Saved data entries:

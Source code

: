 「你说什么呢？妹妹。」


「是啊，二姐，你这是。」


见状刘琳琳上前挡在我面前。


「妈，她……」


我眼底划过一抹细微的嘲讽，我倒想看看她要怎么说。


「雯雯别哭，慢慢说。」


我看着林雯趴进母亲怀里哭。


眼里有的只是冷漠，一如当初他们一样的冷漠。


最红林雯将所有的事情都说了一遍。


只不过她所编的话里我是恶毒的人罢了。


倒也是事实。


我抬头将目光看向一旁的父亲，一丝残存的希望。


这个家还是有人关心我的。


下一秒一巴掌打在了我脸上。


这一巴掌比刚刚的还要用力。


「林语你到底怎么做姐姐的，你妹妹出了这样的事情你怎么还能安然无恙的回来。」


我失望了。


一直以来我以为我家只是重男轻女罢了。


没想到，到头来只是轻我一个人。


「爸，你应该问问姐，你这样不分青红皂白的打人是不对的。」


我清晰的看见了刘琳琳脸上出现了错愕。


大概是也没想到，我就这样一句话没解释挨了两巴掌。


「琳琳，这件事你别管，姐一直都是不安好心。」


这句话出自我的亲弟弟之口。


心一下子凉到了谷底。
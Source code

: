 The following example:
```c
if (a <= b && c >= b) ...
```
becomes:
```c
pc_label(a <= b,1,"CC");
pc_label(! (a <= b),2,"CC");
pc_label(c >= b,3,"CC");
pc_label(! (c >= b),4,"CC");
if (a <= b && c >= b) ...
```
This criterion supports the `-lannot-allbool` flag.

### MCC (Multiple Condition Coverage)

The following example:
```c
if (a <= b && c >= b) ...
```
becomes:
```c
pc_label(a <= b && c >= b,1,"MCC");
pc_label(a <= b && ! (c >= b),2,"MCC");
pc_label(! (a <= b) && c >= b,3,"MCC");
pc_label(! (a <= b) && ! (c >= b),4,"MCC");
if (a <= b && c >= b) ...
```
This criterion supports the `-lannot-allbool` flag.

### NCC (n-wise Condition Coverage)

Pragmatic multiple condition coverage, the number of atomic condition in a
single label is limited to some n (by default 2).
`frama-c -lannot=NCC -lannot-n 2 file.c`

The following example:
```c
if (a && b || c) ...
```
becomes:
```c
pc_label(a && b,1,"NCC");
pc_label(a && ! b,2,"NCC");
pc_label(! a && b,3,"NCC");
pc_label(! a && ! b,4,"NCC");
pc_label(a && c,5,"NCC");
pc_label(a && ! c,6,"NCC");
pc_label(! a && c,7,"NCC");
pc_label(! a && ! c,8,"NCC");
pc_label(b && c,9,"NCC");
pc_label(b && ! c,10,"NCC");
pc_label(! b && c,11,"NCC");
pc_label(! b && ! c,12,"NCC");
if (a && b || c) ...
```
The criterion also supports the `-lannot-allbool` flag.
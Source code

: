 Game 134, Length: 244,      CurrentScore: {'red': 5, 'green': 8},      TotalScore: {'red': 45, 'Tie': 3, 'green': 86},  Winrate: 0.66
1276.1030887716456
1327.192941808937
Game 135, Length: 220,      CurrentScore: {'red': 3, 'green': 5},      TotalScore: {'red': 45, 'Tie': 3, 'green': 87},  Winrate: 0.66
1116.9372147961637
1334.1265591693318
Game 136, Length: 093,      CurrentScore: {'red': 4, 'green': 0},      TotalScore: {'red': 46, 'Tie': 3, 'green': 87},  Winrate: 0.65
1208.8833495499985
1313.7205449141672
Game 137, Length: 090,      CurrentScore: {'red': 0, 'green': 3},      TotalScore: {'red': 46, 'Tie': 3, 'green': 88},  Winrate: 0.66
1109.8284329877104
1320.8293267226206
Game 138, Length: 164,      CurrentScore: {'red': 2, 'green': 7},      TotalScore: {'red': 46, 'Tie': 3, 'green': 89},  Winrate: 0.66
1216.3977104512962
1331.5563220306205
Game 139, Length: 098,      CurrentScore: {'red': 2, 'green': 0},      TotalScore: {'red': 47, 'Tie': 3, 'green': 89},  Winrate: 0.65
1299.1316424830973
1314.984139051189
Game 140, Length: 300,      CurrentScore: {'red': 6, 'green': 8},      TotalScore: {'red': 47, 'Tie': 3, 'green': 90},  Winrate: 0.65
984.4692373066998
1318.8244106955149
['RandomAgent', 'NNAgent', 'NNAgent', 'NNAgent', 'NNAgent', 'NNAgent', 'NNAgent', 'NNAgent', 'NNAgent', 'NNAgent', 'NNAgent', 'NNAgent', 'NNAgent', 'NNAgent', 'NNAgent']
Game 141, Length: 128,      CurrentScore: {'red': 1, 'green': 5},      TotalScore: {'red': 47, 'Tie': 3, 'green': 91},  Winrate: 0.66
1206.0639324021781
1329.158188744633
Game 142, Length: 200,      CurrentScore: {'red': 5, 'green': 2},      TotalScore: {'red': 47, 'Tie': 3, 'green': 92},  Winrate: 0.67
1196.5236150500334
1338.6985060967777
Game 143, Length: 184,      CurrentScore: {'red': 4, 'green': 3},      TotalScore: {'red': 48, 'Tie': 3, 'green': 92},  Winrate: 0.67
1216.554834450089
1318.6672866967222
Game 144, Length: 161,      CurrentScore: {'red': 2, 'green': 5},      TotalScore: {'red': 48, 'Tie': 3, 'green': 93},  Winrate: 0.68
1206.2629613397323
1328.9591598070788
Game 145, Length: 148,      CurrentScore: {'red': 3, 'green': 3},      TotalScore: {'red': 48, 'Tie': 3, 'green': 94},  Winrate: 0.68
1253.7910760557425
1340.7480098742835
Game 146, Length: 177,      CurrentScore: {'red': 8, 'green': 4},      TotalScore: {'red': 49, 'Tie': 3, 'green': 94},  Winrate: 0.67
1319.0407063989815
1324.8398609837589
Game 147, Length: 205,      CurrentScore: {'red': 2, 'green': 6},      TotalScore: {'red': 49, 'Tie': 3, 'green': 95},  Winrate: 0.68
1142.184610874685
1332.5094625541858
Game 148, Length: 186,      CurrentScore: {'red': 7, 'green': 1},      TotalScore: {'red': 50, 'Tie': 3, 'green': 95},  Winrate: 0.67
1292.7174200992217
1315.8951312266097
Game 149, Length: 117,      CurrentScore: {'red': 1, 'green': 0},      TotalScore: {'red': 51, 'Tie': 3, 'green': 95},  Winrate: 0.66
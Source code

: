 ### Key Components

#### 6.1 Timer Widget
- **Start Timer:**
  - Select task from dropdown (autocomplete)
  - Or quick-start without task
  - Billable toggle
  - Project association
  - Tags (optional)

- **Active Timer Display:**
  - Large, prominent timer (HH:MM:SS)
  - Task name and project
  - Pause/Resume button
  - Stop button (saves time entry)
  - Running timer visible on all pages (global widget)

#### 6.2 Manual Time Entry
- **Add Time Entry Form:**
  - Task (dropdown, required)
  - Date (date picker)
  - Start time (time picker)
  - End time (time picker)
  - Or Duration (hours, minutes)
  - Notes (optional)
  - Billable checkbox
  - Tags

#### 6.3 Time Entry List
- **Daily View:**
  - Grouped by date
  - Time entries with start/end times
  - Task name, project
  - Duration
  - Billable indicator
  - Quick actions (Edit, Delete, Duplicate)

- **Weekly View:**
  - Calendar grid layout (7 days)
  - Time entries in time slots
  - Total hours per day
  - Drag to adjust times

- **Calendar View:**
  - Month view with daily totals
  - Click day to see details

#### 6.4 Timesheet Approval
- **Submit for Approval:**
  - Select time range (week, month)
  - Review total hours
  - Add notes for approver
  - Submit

_TASK STATEMENT_. While keeping every line the same, please copy out all the records.

_FINAL ANSWER_.
Source code

: 「你说什么呢？妹妹。」


「是啊，二姐，你这是。」


见状刘琳琳上前挡在我面前。


「妈，她……」


我眼底划过一抹细微的嘲讽，我倒想看看她要怎么说。


「雯雯别哭，慢慢说。」


我看着林雯趴进母亲怀里哭。


眼里有的只是冷漠，一如当初他们一样的冷漠。


最红林雯将所有的事情都说了一遍。


只不过她所编的话里我是恶毒的人罢了。


倒也是事实。


我抬头将目光看向一旁的父亲，一丝残存的希望。


这个家还是有人关心我的。


下一秒一巴掌打在了我脸上。


这一巴掌比刚刚的还要用力。


「林语你到底怎么做姐姐的，你妹妹出了这样的事情你怎么还能安然无恙的回来。」


我失望了。


一直以来我以为我家只是重男轻女罢了。


没想到，到头来只是轻我一个人。


「爸，你应该问问姐，你这样不分青红皂白的打人是不对的。」


我清晰的看见了刘琳琳脸上出现了错愕。


大概是也没想到，我就这样一句话没解释挨了两巴掌。


「琳琳，这件事你别管，姐一直都是不安好心。」


这句话出自我的亲弟弟之口。


心一下子凉到了谷底。
Source code

: The following example:
```c
if (a <= b && c >= b) ...
```
becomes:
```c
pc_label(a <= b,1,"CC");
pc_label(! (a <= b),2,"CC");
pc_label(c >= b,3,"CC");
pc_label(! (c >= b),4,"CC");
if (a <= b && c >= b) ...
```
This criterion supports the `-lannot-allbool` flag.

### MCC (Multiple Condition Coverage)

The following example:
```c
if (a <= b && c >= b) ...
```
becomes:
```c
pc_label(a <= b && c >= b,1,"MCC");
pc_label(a <= b && ! (c >= b),2,"MCC");
pc_label(! (a <= b) && c >= b,3,"MCC");
pc_label(! (a <= b) && ! (c >= b),4,"MCC");
if (a <= b && c >= b) ...
```
This criterion supports the `-lannot-allbool` flag.

### NCC (n-wise Condition Coverage)

Pragmatic multiple condition coverage, the number of atomic condition in a
single label is limited to some n (by default 2).
`frama-c -lannot=NCC -lannot-n 2 file.c`

The following example:
```c
if (a && b || c) ...
```
becomes:
```c
pc_label(a && b,1,"NCC");
pc_label(a && ! b,2,"NCC");
pc_label(! a && b,3,"NCC");
pc_label(! a && ! b,4,"NCC");
pc_label(a && c,5,"NCC");
pc_label(a && ! c,6,"NCC");
pc_label(! a && c,7,"NCC");
pc_label(! a && ! c,8,"NCC");
pc_label(b && c,9,"NCC");
pc_label(b && ! c,10,"NCC");
pc_label(! b && c,11,"NCC");
pc_label(! b && ! c,12,"NCC");
if (a && b || c) ...
```
The criterion also supports the `-lannot-allbool` flag.
Source code

: Game 134, Length: 244,      CurrentScore: {'red': 5, 'green': 8},      TotalScore: {'red': 45, 'Tie': 3, 'green': 86},  Winrate: 0.66
1276.1030887716456
1327.192941808937
Game 135, Length: 220,      CurrentScore: {'red': 3, 'green': 5},      TotalScore: {'red': 45, 'Tie': 3, 'green': 87},  Winrate: 0.66
1116.9372147961637
1334.1265591693318
Game 136, Length: 093,      CurrentScore: {'red': 4, 'green': 0},      TotalScore: {'red': 46, 'Tie': 3, 'green': 87},  Winrate: 0.65
1208.8833495499985
1313.7205449141672
Game 137, Length: 090,      CurrentScore: {'red': 0, 'green': 3},      TotalScore: {'red': 46, 'Tie': 3, 'green': 88},  Winrate: 0.66
1109.8284329877104
1320.8293267226206
Game 138, Length: 164,      CurrentScore: {'red': 2, 'green': 7},      TotalScore: {'red': 46, 'Tie': 3, 'green': 89},  Winrate: 0.66
1216.3977104512962
1331.5563220306205
Game 139, Length: 098,      CurrentScore: {'red': 2, 'green': 0},      TotalScore: {'red': 47, 'Tie': 3, 'green': 89},  Winrate: 0.65
1299.1316424830973
1314.984139051189
Game 140, Length: 300,      CurrentScore: {'red': 6, 'green': 8},      TotalScore: {'red': 47, 'Tie': 3, 'green': 90},  Winrate: 0.65
984.4692373066998
1318.8244106955149
['RandomAgent', 'NNAgent', 'NNAgent', 'NNAgent', 'NNAgent', 'NNAgent', 'NNAgent', 'NNAgent', 'NNAgent', 'NNAgent', 'NNAgent', 'NNAgent', 'NNAgent', 'NNAgent', 'NNAgent']
Game 141, Length: 128,      CurrentScore: {'red': 1, 'green': 5},      TotalScore: {'red': 47, 'Tie': 3, 'green': 91},  Winrate: 0.66
1206.0639324021781
1329.158188744633
Game 142, Length: 200,      CurrentScore: {'red': 5, 'green': 2},      TotalScore: {'red': 47, 'Tie': 3, 'green': 92},  Winrate: 0.67
1196.5236150500334
1338.6985060967777
Game 143, Length: 184,      CurrentScore: {'red': 4, 'green': 3},      TotalScore: {'red': 48, 'Tie': 3, 'green': 92},  Winrate: 0.67
1216.554834450089
1318.6672866967222
Game 144, Length: 161,      CurrentScore: {'red': 2, 'green': 5},      TotalScore: {'red': 48, 'Tie': 3, 'green': 93},  Winrate: 0.68
1206.2629613397323
1328.9591598070788
Game 145, Length: 148,      CurrentScore: {'red': 3, 'green': 3},      TotalScore: {'red': 48, 'Tie': 3, 'green': 94},  Winrate: 0.68
1253.7910760557425
1340.7480098742835
Game 146, Length: 177,      CurrentScore: {'red': 8, 'green': 4},      TotalScore: {'red': 49, 'Tie': 3, 'green': 94},  Winrate: 0.67
1319.0407063989815
1324.8398609837589
Game 147, Length: 205,      CurrentScore: {'red': 2, 'green': 6},      TotalScore: {'red': 49, 'Tie': 3, 'green': 95},  Winrate: 0.68
1142.184610874685
1332.5094625541858
Game 148, Length: 186,      CurrentScore: {'red': 7, 'green': 1},      TotalScore: {'red': 50, 'Tie': 3, 'green': 95},  Winrate: 0.67
1292.7174200992217
1315.8951312266097
Game 149, Length: 117,      CurrentScore: {'red': 1, 'green': 0},      TotalScore: {'red': 51, 'Tie': 3, 'green': 95},  Winrate: 0.66
Source code

: ### Key Components

#### 6.1 Timer Widget
- **Start Timer:**
  - Select task from dropdown (autocomplete)
  - Or quick-start without task
  - Billable toggle
  - Project association
  - Tags (optional)

- **Active Timer Display:**
  - Large, prominent timer (HH:MM:SS)
  - Task name and project
  - Pause/Resume button
  - Stop button (saves time entry)
  - Running timer visible on all pages (global widget)

#### 6.2 Manual Time Entry
- **Add Time Entry Form:**
  - Task (dropdown, required)
  - Date (date picker)
  - Start time (time picker)
  - End time (time picker)
  - Or Duration (hours, minutes)
  - Notes (optional)
  - Billable checkbox
  - Tags

#### 6.3 Time Entry List
- **Daily View:**
  - Grouped by date
  - Time entries with start/end times
  - Task name, project
  - Duration
  - Billable indicator
  - Quick actions (Edit, Delete, Duplicate)

- **Weekly View:**
  - Calendar grid layout (7 days)
  - Time entries in time slots
  - Total hours per day
  - Drag to adjust times

- **Calendar View:**
  - Month view with daily totals
  - Click day to see details

#### 6.4 Timesheet Approval
- **Submit for Approval:**
  - Select time range (week, month)
  - Review total hours
  - Add notes for approver
  - Submit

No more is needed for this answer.